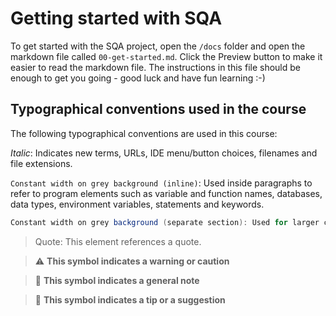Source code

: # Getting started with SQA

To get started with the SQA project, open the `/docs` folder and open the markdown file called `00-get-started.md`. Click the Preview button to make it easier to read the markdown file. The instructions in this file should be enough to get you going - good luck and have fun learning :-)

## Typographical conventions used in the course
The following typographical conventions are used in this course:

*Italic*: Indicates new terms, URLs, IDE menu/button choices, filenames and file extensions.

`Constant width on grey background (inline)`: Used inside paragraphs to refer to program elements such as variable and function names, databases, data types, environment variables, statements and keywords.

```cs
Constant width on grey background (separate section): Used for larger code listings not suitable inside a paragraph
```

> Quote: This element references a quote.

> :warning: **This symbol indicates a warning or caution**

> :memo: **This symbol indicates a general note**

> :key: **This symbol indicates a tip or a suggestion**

YOUR ASSIGNMENT:
Where a line of the data above includes "inside", copy that line.

ANSWER TO THE PROBLEM:
`Constant width on grey background (inline)`: Used inside paragraphs to refer to program elements such as variable and function names, databases, data types, environment variables, statements and keywords.
Constant width on grey background (separate section): Used for larger code listings not suitable inside a paragraph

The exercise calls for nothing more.